Approach to Chronic Kidney Disease
Terra Swanson
Definition of CKD
- Decreased kidney function or one or more markers of kidney damage for 3 or more months
- History of kidney transplant
- GFR < 60. Staging helps risk-stratify pts likely to progress or develop complications of CKD
- CKD IIIa: eGFR 45-60
- CKD IIIb: eGFR 30-44
- CKD IV: eGFR 15-30
- CKD V: eGFR < 15
- Markers of kidney damage
- Urine Albumin/Cr ratio
- Mild: 0-30 mg/g
- Moderate: 30-300 mg/g
- Severe: >300 mg/g
- Urine sediment: RBC casts, WBC casts, oval fat bodies or fatty casts, granular casts
- Electrolyte derangements
- Abnormalities on histology
- Structural abnormalities: cysts, hydronephrosis, scarring, masses, renal artery stenosis
When to refer to Nephrology Clinic
- eGFR < 45
- Persistent urine albumin/creatinine ratio > 300 mg/g
- Urine protein/creatinine ratio greater than 500 mg/g
- Rapid loss of kidney function (> 30% decline over 4 months)

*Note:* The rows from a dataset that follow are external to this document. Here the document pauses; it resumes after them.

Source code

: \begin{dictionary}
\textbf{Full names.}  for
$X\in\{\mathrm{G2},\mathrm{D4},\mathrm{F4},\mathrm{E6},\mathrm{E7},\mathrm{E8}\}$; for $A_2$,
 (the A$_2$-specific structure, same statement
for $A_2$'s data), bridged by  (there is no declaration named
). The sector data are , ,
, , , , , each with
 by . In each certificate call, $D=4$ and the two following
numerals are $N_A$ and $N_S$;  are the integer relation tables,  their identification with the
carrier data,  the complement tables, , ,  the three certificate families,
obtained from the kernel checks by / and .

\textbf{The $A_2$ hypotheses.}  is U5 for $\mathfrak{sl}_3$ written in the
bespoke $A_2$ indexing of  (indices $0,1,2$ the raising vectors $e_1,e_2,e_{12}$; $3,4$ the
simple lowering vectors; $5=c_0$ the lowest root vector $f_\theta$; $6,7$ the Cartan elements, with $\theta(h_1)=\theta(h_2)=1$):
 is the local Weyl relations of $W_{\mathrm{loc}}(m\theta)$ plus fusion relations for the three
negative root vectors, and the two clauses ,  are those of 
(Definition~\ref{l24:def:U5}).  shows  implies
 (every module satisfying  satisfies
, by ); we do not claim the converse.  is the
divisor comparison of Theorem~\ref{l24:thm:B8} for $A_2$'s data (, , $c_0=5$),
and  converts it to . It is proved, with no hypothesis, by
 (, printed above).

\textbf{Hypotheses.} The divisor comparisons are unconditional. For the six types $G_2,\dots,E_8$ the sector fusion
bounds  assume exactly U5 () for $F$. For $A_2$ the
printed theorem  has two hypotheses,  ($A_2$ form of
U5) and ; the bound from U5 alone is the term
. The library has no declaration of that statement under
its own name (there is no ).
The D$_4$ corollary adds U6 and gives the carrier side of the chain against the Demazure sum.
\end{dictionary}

- Hematuria not secondary urologic condition or if there are RBC casts on UA
- Inability to identify presumed cause of renal dysfunction
- Difficult to manage complications: hyperkalemia, anemia, bone-mineral disease, HTN
- Confirmed or presumed hereditary kidney disease (PCKD suspected)
Complications of CKD
- Imbalance of water homeostasis
- As renal mass declines, the ability to both concentrate and dilute the urine is impaired
- This manifests as hyponatremia (no end-organ to respond to ADH) and edema
- Treat this with water restriction, diuretics or, eventually, ultrafiltration
Chronic NAGMA in CKD
- Some data support that correcting serum bicarbonate slows decline in renal function and protects against bone-mineral complications of chronic metabolic acidosis (bone breakdown is an alternate buffer that the body uses in chronic acidemia)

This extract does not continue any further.